# Web Scraping with [Python](https://www.python.org/) using [`BeautifulSoup`](https://www.crummy.com/software/BeautifulSoup/bs4/doc/) and [`requests`](https://2.python-requests.org/en/master/)

The task is to scrape user reviews of a Beiersdorf product and analyze its content by generating a wordcloud.

__Set up__

In [None]:
%load_ext autoreload
%autoreload 2

__Import of Python modules__

In [None]:
from bs4 import BeautifulSoup
import requests
import sys

**Add path to look for modules**

In [None]:
import sys
sys.path.append("../src")

In [None]:
import helper_functions as hf

## Understanding the website

Please check first the [https://www.makeupalley.com/robots.txt](https://www.makeupalley.com/robots.txt) site.

In [None]:
url = 'https://www.makeupalley.com/product/showreview.asp/ItemId=5962/Creme/NIVEA/Lotions-Creams?page=1#reviews'

## Fetching the content of the website using `requests` and  `BeautifulSoup`

In [None]:
page = requests.get(url)
soup = BeautifulSoup(page.content, 'html.parser')

In [None]:
soup

### Find the revelant item where the data is made available

In [None]:
soup.find('div', {"class": '__ReviewTextReadMoreV2__'})

In [None]:
soup.find('div', {"class": '__ReviewTextReadMoreV2__'})['data-text']

### Extract the text information

In [None]:
items = soup.find_all('div', {"class": '__ReviewTextReadMoreV2__'})
print(len(items))
items

### Extract the text data only

In [None]:
" ".join([x["data-text"] for x in items])

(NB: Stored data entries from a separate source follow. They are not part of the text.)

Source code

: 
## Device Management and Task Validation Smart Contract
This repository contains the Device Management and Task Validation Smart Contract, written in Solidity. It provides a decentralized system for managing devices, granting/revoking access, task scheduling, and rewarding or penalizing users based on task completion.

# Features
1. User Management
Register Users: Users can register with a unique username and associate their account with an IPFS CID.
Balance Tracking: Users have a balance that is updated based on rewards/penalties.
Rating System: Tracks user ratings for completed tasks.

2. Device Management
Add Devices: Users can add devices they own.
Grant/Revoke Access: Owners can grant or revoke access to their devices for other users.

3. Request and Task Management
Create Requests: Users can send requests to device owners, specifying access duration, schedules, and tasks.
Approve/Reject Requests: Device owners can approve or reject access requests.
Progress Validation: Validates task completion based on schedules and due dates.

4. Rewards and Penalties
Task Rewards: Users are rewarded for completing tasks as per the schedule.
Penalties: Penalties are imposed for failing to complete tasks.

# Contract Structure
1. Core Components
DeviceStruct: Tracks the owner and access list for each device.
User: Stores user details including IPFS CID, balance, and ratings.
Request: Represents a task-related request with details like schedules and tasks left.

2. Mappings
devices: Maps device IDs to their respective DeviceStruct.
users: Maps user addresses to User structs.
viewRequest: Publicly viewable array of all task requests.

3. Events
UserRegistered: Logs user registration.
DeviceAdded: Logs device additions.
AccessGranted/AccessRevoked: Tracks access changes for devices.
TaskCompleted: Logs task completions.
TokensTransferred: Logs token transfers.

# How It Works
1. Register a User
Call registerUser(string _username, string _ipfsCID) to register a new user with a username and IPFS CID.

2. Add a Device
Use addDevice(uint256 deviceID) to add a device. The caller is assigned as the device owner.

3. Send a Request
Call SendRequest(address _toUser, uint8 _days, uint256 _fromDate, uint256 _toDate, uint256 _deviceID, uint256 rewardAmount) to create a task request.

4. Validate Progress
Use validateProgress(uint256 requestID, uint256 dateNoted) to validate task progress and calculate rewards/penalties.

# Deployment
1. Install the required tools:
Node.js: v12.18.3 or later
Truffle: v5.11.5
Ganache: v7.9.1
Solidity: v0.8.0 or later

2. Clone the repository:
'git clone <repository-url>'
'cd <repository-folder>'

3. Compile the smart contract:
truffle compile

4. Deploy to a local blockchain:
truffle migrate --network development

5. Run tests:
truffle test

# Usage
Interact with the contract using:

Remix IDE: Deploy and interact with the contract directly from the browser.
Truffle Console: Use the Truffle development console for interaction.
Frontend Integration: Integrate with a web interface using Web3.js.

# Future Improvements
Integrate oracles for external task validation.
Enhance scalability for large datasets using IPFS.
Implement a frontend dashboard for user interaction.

### Refactor the logic into a function
* Loop over all findings
* Pick only the attribute `data-text`
* Extract text 

In [None]:
def extract_text_from_soup(soup):
    ## your code here
    pass

In [None]:
??hf.extract_text_from_soup

In [None]:
review_text = hf.extract_text_from_soup(soup)
review_text

In [None]:
print(f'There are {len(review_text.split())} words extracted.')

## Generating a word cloud

In [None]:
from wordcloud import WordCloud
import matplotlib.pyplot as plt
%matplotlib inline

In [None]:
# Create and generate a word cloud image:
wordcloud = WordCloud().generate(review_text)


# Display the generated image:
fig, ax = plt.subplots(figsize=(12,6))
ax.imshow(wordcloud, interpolation='bilinear')
ax.axis("off");

***